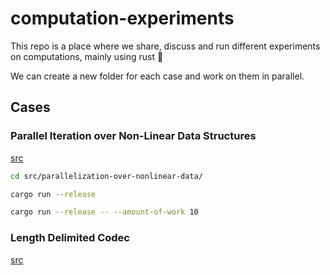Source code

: # computation-experiments

This repo is a place where we share, discuss and run different experiments on computations, mainly using rust 🦀

We can create a new folder for each case and work on them in parallel.

## Cases

### Parallel Iteration over Non-Linear Data Structures

[src](https://github.com/orxfun/computation-experiments/tree/main/src/parallelization-over-nonlinear-data)

```bash
cd src/parallelization-over-nonlinear-data/

cargo run --release

cargo run --release -- --amount-of-work 10
```

### Length Delimited Codec

[src](https://github.com/orxfun/computation-experiments/tree/main/src/length-delimited-codec)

#####

### EXERCISE PROMPT
Copy every line above that holds the word "nonlinear".

### RESPONSE TO THIS TASK
[src](https://github.com/orxfun/computation-experiments/tree/main/src/parallelization-over-nonlinear-data)
cd src/parallelization-over-nonlinear-data/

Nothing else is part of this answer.